Task prompt:
Starting at the line with "#### 当你吃柑橘时，这就是生命里最重要的事。" and going on through the line with "有时，人们依照特定的想法或方式看待事物，他们想要将你放进某个盒子里。", reproduce each line in the records below exactly and nothing more.

Given records:
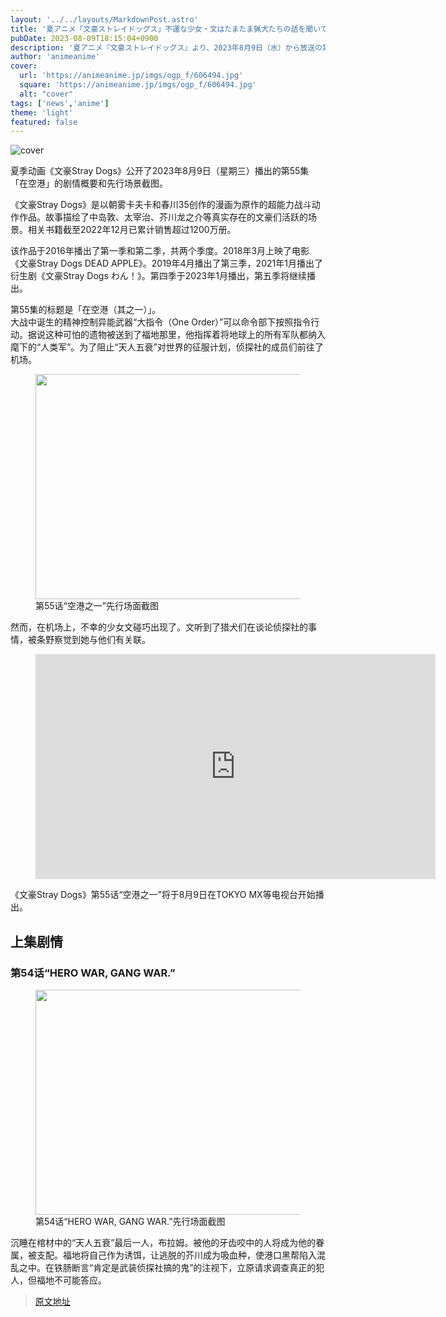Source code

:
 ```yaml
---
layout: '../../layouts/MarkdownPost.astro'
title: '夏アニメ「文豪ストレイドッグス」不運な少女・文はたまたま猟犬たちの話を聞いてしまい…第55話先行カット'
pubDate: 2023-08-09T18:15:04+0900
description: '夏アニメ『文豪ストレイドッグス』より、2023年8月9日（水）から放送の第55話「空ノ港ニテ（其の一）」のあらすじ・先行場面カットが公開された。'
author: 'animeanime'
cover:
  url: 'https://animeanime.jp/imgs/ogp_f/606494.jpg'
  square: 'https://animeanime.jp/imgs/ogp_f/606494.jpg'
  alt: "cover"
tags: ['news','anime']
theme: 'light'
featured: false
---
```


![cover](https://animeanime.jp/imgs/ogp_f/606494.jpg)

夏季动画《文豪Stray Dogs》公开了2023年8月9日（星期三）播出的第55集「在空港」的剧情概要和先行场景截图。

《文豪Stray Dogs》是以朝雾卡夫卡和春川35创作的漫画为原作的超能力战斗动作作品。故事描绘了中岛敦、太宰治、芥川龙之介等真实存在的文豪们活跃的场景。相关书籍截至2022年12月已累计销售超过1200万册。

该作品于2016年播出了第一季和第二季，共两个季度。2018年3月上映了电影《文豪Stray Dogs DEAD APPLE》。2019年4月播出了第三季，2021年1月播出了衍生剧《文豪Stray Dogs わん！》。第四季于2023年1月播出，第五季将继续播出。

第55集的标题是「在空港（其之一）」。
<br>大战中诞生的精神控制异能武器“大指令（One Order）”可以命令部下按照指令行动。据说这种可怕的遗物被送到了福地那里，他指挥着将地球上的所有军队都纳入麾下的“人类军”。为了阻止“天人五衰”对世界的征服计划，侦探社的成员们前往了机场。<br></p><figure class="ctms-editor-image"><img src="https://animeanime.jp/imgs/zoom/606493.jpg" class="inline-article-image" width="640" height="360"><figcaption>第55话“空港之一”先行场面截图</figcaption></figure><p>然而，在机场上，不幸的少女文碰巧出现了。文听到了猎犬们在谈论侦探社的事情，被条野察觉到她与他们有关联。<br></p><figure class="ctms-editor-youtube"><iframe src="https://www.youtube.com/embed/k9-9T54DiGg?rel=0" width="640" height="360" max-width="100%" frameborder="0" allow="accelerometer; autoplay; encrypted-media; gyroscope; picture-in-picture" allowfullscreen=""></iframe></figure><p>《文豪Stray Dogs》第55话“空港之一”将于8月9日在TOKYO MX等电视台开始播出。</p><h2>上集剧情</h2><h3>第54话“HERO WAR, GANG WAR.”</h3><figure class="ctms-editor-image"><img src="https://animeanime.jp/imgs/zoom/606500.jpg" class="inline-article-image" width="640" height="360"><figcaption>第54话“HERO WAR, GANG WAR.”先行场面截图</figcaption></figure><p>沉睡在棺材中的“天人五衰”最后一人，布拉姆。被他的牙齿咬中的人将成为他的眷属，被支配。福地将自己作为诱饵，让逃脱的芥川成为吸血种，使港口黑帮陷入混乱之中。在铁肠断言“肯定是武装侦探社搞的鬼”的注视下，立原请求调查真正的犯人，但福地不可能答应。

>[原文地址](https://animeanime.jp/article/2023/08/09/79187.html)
* * *
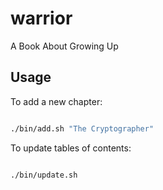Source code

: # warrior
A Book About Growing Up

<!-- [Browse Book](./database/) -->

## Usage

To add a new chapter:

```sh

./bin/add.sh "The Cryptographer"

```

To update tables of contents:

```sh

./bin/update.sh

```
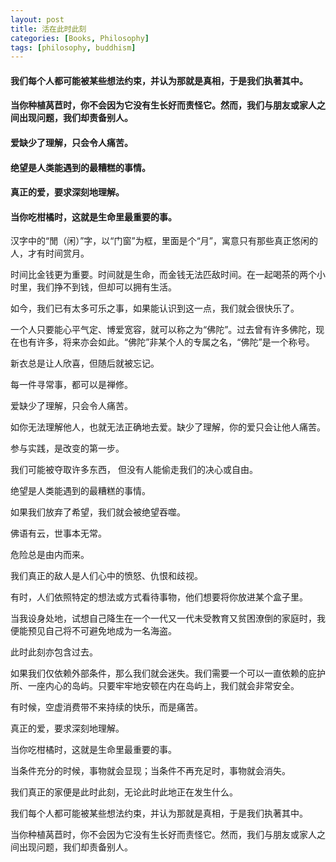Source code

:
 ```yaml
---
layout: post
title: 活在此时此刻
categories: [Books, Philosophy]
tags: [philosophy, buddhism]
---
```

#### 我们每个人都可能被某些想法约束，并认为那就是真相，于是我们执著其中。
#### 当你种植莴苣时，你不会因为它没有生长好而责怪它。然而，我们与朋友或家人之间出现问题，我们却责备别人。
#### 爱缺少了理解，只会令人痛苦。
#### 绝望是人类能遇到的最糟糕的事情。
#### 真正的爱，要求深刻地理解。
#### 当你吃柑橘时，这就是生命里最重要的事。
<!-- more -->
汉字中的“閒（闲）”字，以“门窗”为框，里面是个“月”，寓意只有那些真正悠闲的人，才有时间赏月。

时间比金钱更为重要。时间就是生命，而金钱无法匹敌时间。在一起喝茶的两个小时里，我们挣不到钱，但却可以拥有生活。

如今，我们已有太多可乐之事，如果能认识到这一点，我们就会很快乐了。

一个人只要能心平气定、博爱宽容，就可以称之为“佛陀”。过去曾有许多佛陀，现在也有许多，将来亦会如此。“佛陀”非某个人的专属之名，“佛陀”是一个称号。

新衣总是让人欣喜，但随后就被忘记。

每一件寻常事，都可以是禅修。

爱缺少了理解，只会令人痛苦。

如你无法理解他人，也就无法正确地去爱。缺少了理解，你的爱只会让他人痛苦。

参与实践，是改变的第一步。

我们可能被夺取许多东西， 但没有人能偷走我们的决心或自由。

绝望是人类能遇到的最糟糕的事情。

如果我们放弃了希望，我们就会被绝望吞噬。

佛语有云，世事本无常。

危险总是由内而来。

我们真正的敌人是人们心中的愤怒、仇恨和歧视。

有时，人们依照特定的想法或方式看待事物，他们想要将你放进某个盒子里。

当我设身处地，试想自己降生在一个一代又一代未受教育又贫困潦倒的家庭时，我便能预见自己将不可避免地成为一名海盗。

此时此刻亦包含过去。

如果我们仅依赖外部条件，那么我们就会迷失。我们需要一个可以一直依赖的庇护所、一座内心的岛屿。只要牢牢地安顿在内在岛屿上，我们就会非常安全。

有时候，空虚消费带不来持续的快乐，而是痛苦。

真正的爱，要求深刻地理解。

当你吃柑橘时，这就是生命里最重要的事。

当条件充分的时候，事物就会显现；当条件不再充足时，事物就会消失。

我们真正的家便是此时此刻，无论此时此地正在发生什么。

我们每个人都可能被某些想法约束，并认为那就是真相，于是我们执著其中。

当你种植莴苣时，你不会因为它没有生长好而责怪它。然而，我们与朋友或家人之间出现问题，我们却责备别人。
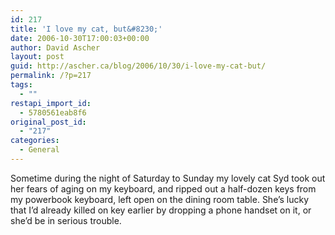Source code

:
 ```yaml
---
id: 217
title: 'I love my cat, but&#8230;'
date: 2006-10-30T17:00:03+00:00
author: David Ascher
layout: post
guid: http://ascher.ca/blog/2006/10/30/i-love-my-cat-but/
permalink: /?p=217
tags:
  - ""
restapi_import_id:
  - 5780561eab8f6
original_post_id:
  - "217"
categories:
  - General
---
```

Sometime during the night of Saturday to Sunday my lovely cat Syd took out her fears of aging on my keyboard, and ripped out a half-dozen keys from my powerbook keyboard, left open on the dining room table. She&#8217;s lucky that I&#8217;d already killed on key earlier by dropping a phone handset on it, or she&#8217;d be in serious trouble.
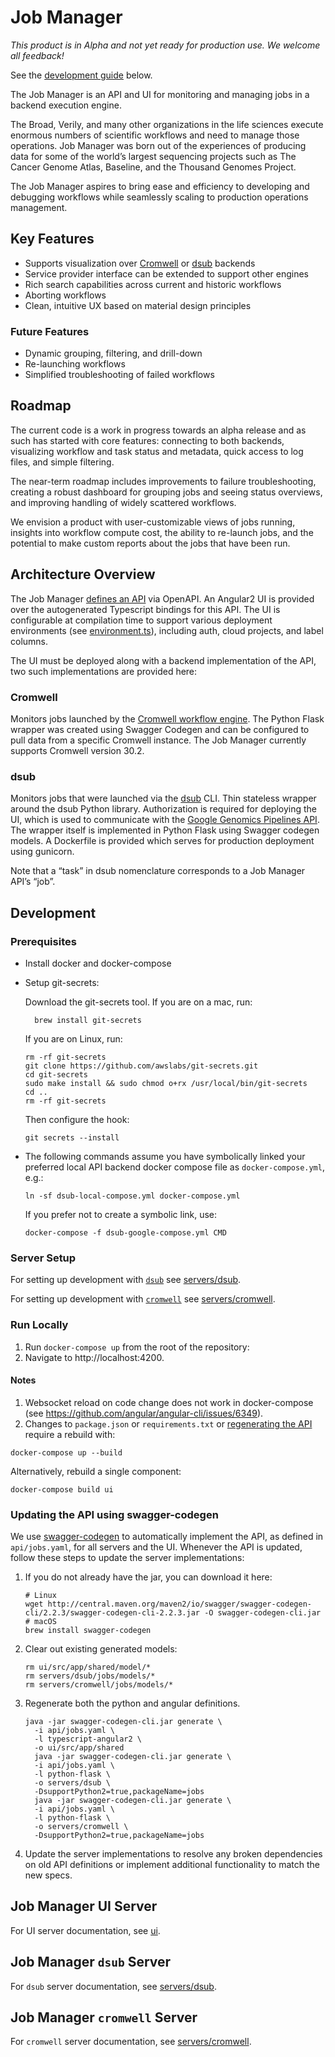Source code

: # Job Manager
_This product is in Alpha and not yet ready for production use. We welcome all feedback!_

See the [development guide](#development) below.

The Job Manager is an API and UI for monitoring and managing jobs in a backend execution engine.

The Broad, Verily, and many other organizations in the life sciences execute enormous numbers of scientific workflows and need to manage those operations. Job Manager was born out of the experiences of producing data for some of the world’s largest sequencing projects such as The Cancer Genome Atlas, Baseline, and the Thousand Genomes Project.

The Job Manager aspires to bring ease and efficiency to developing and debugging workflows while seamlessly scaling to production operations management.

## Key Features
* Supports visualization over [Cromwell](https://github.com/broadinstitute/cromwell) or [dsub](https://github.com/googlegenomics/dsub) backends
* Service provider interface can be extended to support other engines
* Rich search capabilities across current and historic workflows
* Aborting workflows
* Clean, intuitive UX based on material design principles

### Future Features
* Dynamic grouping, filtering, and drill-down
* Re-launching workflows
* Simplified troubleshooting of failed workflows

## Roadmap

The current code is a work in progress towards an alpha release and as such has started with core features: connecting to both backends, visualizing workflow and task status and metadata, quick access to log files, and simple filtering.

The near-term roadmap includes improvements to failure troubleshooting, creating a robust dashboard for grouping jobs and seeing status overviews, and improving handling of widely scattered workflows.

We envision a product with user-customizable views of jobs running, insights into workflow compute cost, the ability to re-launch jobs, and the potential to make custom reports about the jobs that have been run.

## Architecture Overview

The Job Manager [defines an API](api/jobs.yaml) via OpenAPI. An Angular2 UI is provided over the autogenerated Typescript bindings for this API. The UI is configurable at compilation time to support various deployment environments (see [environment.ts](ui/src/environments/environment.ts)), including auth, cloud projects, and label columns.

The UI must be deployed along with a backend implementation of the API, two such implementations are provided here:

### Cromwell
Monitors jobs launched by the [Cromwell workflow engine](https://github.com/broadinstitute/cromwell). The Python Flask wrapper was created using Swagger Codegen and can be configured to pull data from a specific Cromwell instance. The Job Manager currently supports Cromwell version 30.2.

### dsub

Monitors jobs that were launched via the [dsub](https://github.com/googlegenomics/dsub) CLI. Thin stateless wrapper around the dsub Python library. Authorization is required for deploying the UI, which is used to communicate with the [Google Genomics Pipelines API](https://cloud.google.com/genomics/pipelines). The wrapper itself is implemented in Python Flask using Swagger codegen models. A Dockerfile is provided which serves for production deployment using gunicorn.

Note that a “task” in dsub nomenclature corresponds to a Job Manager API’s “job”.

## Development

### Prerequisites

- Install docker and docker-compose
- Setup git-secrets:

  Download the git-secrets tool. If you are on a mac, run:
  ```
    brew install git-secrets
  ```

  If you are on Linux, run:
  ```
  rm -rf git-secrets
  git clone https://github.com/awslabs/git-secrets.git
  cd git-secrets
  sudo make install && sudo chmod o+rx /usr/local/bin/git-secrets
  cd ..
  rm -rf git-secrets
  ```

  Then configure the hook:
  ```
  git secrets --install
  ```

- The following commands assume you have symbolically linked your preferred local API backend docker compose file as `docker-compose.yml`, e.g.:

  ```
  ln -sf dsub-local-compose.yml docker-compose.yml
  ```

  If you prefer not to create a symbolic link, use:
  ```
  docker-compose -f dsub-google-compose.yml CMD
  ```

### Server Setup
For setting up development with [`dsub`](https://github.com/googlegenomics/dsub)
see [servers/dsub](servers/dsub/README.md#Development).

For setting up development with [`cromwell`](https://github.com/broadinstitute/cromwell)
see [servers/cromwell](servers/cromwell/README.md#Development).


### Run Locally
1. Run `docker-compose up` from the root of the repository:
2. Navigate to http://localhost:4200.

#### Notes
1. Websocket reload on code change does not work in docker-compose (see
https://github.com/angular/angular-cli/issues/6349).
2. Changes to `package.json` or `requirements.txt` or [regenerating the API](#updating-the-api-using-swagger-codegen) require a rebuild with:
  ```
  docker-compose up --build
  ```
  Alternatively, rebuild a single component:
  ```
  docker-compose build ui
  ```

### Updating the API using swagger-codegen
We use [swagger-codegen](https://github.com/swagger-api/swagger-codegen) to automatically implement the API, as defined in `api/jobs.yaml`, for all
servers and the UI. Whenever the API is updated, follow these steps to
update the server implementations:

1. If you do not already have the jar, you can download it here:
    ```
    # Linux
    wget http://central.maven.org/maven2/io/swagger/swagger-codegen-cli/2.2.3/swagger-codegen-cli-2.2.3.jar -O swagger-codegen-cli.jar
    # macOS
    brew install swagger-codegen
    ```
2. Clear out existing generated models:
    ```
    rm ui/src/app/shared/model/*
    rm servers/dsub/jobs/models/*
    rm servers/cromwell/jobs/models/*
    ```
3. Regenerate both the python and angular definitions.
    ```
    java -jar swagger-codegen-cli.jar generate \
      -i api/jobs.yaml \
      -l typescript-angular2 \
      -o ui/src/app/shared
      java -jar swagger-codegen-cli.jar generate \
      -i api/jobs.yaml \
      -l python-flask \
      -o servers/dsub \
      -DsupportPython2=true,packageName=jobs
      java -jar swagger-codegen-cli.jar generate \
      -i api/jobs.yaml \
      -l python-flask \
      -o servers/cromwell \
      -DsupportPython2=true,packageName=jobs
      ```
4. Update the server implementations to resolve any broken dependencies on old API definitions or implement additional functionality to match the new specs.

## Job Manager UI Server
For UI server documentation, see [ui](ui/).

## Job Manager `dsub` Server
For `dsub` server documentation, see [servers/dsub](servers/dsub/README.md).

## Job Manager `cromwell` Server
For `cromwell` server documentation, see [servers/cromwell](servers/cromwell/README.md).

Answer below:
#### 当你吃柑橘时，这就是生命里最重要的事。
<!-- more -->
汉字中的“閒（闲）”字，以“门窗”为框，里面是个“月”，寓意只有那些真正悠闲的人，才有时间赏月。

时间比金钱更为重要。时间就是生命，而金钱无法匹敌时间。在一起喝茶的两个小时里，我们挣不到钱，但却可以拥有生活。

如今，我们已有太多可乐之事，如果能认识到这一点，我们就会很快乐了。

一个人只要能心平气定、博爱宽容，就可以称之为“佛陀”。过去曾有许多佛陀，现在也有许多，将来亦会如此。“佛陀”非某个人的专属之名，“佛陀”是一个称号。

新衣总是让人欣喜，但随后就被忘记。

每一件寻常事，都可以是禅修。

爱缺少了理解，只会令人痛苦。

如你无法理解他人，也就无法正确地去爱。缺少了理解，你的爱只会让他人痛苦。

参与实践，是改变的第一步。

我们可能被夺取许多东西， 但没有人能偷走我们的决心或自由。

绝望是人类能遇到的最糟糕的事情。

如果我们放弃了希望，我们就会被绝望吞噬。

佛语有云，世事本无常。

危险总是由内而来。

我们真正的敌人是人们心中的愤怒、仇恨和歧视。

有时，人们依照特定的想法或方式看待事物，他们想要将你放进某个盒子里。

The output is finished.